The above first certificate acquisition unit is to obtain, from a first user who wants to sell electricity, a first certificate to certify an amount of stored electricity of a first battery owned by the first user. Using the first certificate enables remaining battery level of user's battery to be confirmed surely and in real-time.

Further, a second certificate acquisition unit is to obtain, from a second user who wants to buy electricity, a second certificate to certify an amount of space of a second battery owned by the second user. Using the second certificate enables amount of space of user's battery to be confirmed surely and in real-time.

Further, the above power selling limitation unit is to limit the amount of electricity the first user can sell to the amount of stored electricity of the first battery based on the first certificate obtained by the first certificate acquisition unit. In this way, by limiting power selling based on the first certificate, it can avoid a risk that the delivery and receipt of cash commodities will be difficult after selling electricity.

Further, the above power purchase limitation unit is to limit the amount of electricity the second user can sell to the amount of space of the second battery based on the second certificate obtained by the second certificate acquisition unit. In this way, by limiting power selling based on the second certificate, it can avoid a risk that the delivery and receipt of cash commodities will be difficult after purchasing electricity.

A preferred embodiment of the present invention has been explained in detail above with reference to the attached drawings, the present invention is not limited to this example. It should be understood by those skilled in the art that various modifications, combinations, sub-combinations and alterations may occur depending on design requirements and other factors insofar as they are within the scope of the appended claims or the equivalents thereof.
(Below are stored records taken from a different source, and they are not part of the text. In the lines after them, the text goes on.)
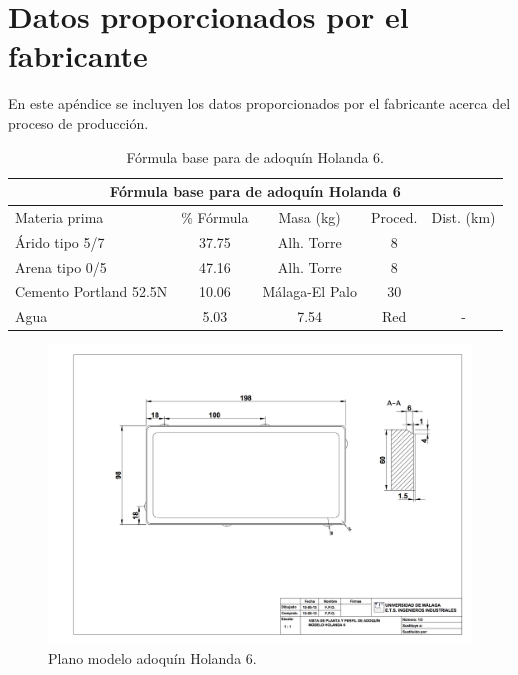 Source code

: \chapter{Datos proporcionados por el fabricante}\label{apend:datos}
En este apéndice se incluyen los datos proporcionados por el fabricante acerca del proceso de producción.

\begin{table}[!htb]
\centering
\begin{tabular}{lcccc}
\toprule
\multicolumn{5}{c}{Fórmula base para de adoquín Holanda 6}\\
\midrule
Materia prima & \% Fórmula & Masa (\si{kg}) & Proced. & Dist. (\si{km})\\
\midrule
Árido tipo 5/7 & 37.75 & Alh. Torre & 8\\
Arena tipo 0/5 & 47.16 & Alh. Torre & 8\\
Cemento Portland 52.5N & 10.06 & Málaga-El Palo & 30\\
Agua & 5.03 & 7.54 & Red & -\\
\bottomrule
\end{tabular}
\caption{Fórmula base para de adoquín Holanda 6.}
\label{formulabase}
\end{table}


\begin{figure}[!htb]
\centering
\includegraphics[width=15cm]{plano_adoquin.png}
\caption{Plano modelo adoquín Holanda 6.}
\label{fig:planoadoquin}
\end{figure}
Photovoltaic generation has been described as an example of green electric power generation in the above explanation, however, the technology according to the present embodiment can be applied to various types of generations, such as wind power generation, geothermal power generation, hydropower generation, atomic power generation, biomass power generation, natural gas generation, fuel cell generation, and the like. A battery has been described as an example of method of charging electric power. Specifically, the technology according to the present embodiment can be applied in same way to various method of charging electric power, such as a secondary battery (Li-Ion battery, NaS battery, or the like), a capacitor (an electric double-layer capacitor, or the like), a lift storage system, or the like.

The above explanation has excluded a case where a user may be impossible to supply the electricity to sell specified by a buy order at a time of delivery and receipt of the electricity, and a method of trade-off in a case where the user may be impossible to receive the electricity specified by a sell order at a time of delivery and receipt of the electricity. Such cases may be occurred, for example, when a user who is going to sell places a sell order of the amount of the electricity added with the amount of electricity that the user has estimated to be generated by a method of generating power by the time of delivery and receipt. Further, it may be occurred when a user who is going to buy places a buy order of the amount of the electricity added with the amount of electricity that the user has estimated to be consumed by a method of storage power by the time of delivery and receipt.

In other words, if the actual electric-generation capacity or the amount of electricity consumption is below than the expectation, the delivery and receipt of the electricity may be impossible to be done at the time of the delivery and receipt. If such a case occurs, trade-off should be done regarding the amount of electricity not to be dealt with. For example, it is necessary to instruct the user to do a net settlement. It is preferable, however, that price for trade-off includes a certain amount of penalty, in order to minimize the occurrence of such cases.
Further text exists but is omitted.